Mit der Gründung des Kolonial-Wirtschaftlichen Komitees unter der
glücklichen und ersprießlichen Leitung von Karl Supf
begann eine gründliche Behandlung und Bearbeitung aller
kolonialwirtschaftlichen Fragen, die nach dem politischen Umschwung im Jahre
1907 in wenigen Jahren unsere Kolonien einer wirtschaftlichen Blüte
entgegenführte, die 1914 durch den Weltkrieg jäh unterbrochen
wurde.
Um die weitgesteckten Ziele zu erreichen, das sind "die Grundlagen für die
Erschließung und Entwicklung unserer Kolonien zu schaffen", wurden nach
gründlicher Vorbereitung eine große Zahl von Expeditionen und
Studienreisen ausgerüstet, zum großen Teil auch vom
Kolonial-Wirtschaftlichen Komitee finanziert, Unterstützungen
wirtschaftlicher Unternehmungen in Afrika gewährt und die heimische
Industrie und Wissenschaft sowie auch die Pflanzer und Farmer in den Kolonien
durch Preisaufgaben angeregt, sich für die Lösung ganz bestimmter
wichtiger wirtschaftlicher Aufgaben einzusetzen.
Von besonderer
Dringlichkeit war um die Wende des Jahrhunderts die
Beschaffung des Rohstoffes "Baumwolle" geworden. In fast allen
Industrieländern gab es um diese Zeit eine "Baumwollfrage".
Das Komitee hat sich
daher dieses Punktes ganz besonders angenommen. Durch
Einstellung von Sachverständigen, Gründung und
Unterstützung von Versuchsstationen, durch Beschaffung und Verteilung
von Saatgut, durch Gewährung von Anbauprämien und
Preisgarantien, durch Überlassung vollständiger
Entkörnungsanlagen, ja, sogar durch Bereitstellung einer Beihilfe zum Bau
einer Kleinbahn im Lindibezirk
(Deutsch-Ostafrika) wurde die Baumwollkultur gefördert. Die
Maßnahmen in der Förderung der Baumwollkultur haben zu guten,
allgemein anerkannten Erfolgen geführt, was besonders daraus hervorgeht,
daß nach dem Muster des KWK. 1902 die "British Cotton
Growing Association" und 1903 in Frankreich und Belgien
ähnliche Organisationen gegründet wurden. Die
da- [421] mals von deutscher
Seite bereits geleisteten erfolgreichen Arbeiten waren also vorbildlich auch
für Nationen, die schon viel länger Kolonialwirtschaft getrieben
haben.
Zweifelsohne
gründet sich auch heute noch die Wirtschaft in
unseren unter Mandat stehenden Kolonien auf die Arbeiten, die während
der deutschen Verwaltung geleistet wurden. Namentlich sei in dieser Beziehung
des Sisals in Deutsch-Ostafrika gedacht, mit dessen Einführung
und Kultur das KWK. aufs engste verknüpft ist. Heute ist der Sisalhanf das
Hauptausfuhrerzeugnis Deutsch-Ostafrikas.
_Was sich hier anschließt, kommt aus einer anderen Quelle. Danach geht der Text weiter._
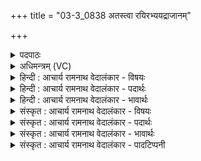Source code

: +++
title = "03-3_0838 अतस्त्वा रयिरभ्ययद्राजानम्"

+++
<details><summary>पदपाठः</summary>

अ꣡तः꣢꣯। त्वा꣣। रयिः꣢। अ꣣भि꣢। अ꣢यत्। रा꣡जा꣢꣯नम्। सु꣣क्रतो। सु। क्रतो। दिवः꣢। सु꣣प꣢र्णः। सु꣣। पर्णः꣢। अ꣣व्यथी꣢। अ꣣। व्यथी꣢। भ꣣रत्। ८३८।
</details>

<details><summary>अधिमन्त्रम् (VC)</summary>

- पवमानः सोमः
- कविर्भार्गवः
- गायत्री
- षड्जः
</details>

<details><summary>हिन्दी : आचार्य रामनाथ वेदालंकार - विषयः</summary>

अगले मन्त्र में परमात्मा और चन्द्रमा का विषय वर्णित है।
</details>

<details><summary>हिन्दी : आचार्य रामनाथ वेदालंकार - पदार्थः</summary>

पदार्थान्वय -  प्रथम—परमात्मा के पक्ष में। हे (सुक्रतो) शुभ कर्म करनेवाले मनुष्य ! (राजानं त्वा) यश से जगमगानेवाले तुझे (दिवः) देदीप्यमान (अतः) इस पवमान सोम अर्थात् पवित्रकर्त्ता जगदुत्पादक परमेश्वर से ही (रयिः) ऐश्वर्य (अभ्ययत्) प्राप्त हुआ है, जिस ऐश्वर्य को (सुपर्णः) शुभ पालनकर्त्ता, (अव्यथी) किसी प्रकार की व्यथा से रहित उस परमेश्वर ने तेरे लिए (भरत्) दिया है ॥ द्वितीय—चन्द्रमा के पक्ष में। हे पवमान सोम अर्थात् गति करनेवाले चन्द्रमा ! (राजानं त्वा) दीप्तिमान् तुझे (अतः दिवः) इस सूर्यलोक से ही (रयिः) प्रकाशरूप धन (अभ्ययत्) मिलता है, जिसे (सुपर्णः) सुन्दर किरणोंवाला (अव्यथी) अविचल स्थिर सूर्य (भरत्) तेरे अन्दर लाता है ॥३॥ यहाँ श्लेषालङ्कार है ॥३॥
</details>

<details><summary>हिन्दी : आचार्य रामनाथ वेदालंकार - भावार्थः</summary>

भावार्थ -  जैसे मनुष्य जगदीश्वर से सब प्रकार का धन प्राप्त करता है,वैसे ही चन्द्रमा सूर्य से दीप्ति पाता है ॥३॥
</details>

<details><summary>संस्कृत : आचार्य रामनाथ वेदालंकार - विषयः</summary>

अथ परमात्मविषयं चन्द्रविषयं चाह।
</details>

<details><summary>संस्कृत : आचार्य रामनाथ वेदालंकार - पदार्थः</summary>

पदार्थान्वय -  प्रथमः—परमात्मपरः। हे (सुक्रतो) सुकर्मन् मनुष्य ! (राजानं त्वा) राजमानं त्वाम् (दिवः) द्योतमानात् (अत्तः) अस्मात् पवमानात् सोमात् पवित्रकर्तुः जगदुत्पादकात् परमेश्वरादेव (रयिः) ऐश्वर्यम् (अभ्ययत्) प्राप्तमस्ति, यं रयिं (सुपर्णः) सुपालनकर्त्ता (अव्यथी) व्यथारहितः स परमेश्वरः, तुभ्यम् (भरत्) भृतवान्, दत्तवान् अस्ति। [अभ्ययत्, भरत् इति क्रमेण अभि पूर्वात् अयतेः, डुभृञ् धारणपोषणयोः इत्यस्माच्च लङि तिपि रूपम्, आडडागमाभावश्छान्दसः] ॥ द्वितीयः—चन्द्रपरः। हे पवमान सोम गतिमन् चन्द्र ! (राजानं त्वा) दीप्तिमन्तं त्वाम् (अतः दिवः) अस्मात् सूर्यलोकादेव (रयिः) प्रकाशरूपं धनम् (अभ्ययत्) आगच्छति, यम् (सुपर्णः) शोभनकिरणः (अव्यथी) अविचलः स्थिरः सूर्यः। [व्यथ भयसंचलनयोः। न व्यथते संचलति, किन्तु आकाशे स्थिरो भवतीति अव्यथी सूर्यः।] (भरत्) त्वयि आहरति। [हृञ् हरणे, ‘हृग्रहोर्भश्छन्दसि’ इति हस्य भः] ॥३॥ अत्र श्लेषालङ्कारः ॥३॥
</details>

<details><summary>संस्कृत : आचार्य रामनाथ वेदालंकार - भावार्थः</summary>

भावार्थ -  यथा मनुष्यो जगदीश्वरात् सर्वविधं धनं तथा चन्द्रमाः सूर्याद् दीप्तिम् प्राप्नोति ॥३॥
</details>

<details><summary>संस्कृत : आचार्य रामनाथ वेदालंकार - पादटिप्पनी</summary>

टिप्पनी -   १. ऋ० ९।४८।३,‘र॒यिम॒भि राजा॑नं’,‘अ॑व्य॒थिर्भ॑रत्’ इति पाठः।
</details>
Die Schwierigkeit der Versorgung der deutschen Industrie mit
Kautschuk und Guttapercha zu annehmbaren Preisen
hat bereits 1899/1900 dem Kolonial-Wirtschaftlichen Komitee Veranlassung zur
Ausrüstung von mehreren Expeditionen gegeben; gleichzeitig wurden
Preise ausgesetzt, und zwar zwei in Höhe von je 5000 RM. für
die innerhalb von 4 Jahren erfolgte größte und
zweckmäßigste Anpflanzung von Kautschuk in
Deutsch-Ostafrika und Togo, sowie 3000 RM. für die Auffindung
der ersten wildwachsenden Guttaperchapflanze in deutschen Kolonien, die
für Kabelzwecke brauchbares Guttapercha liefert, sowie die Entdeckung
neuer Kautschukpflanzen.
Zahlreiche andere Expeditionen und Studienreisen - die letzte fand im Jahre 1925
statt - befaßten sich mit der Erforschung wirtschaftlicher Probleme
oder sie dienten wissenschaftlichen Zwecken, zur Sammlung von Erfahrungen in
den holländischen und britischen Kolonien und zur Beschaffung des
notwendigen Pflanz- und Versuchsmaterials.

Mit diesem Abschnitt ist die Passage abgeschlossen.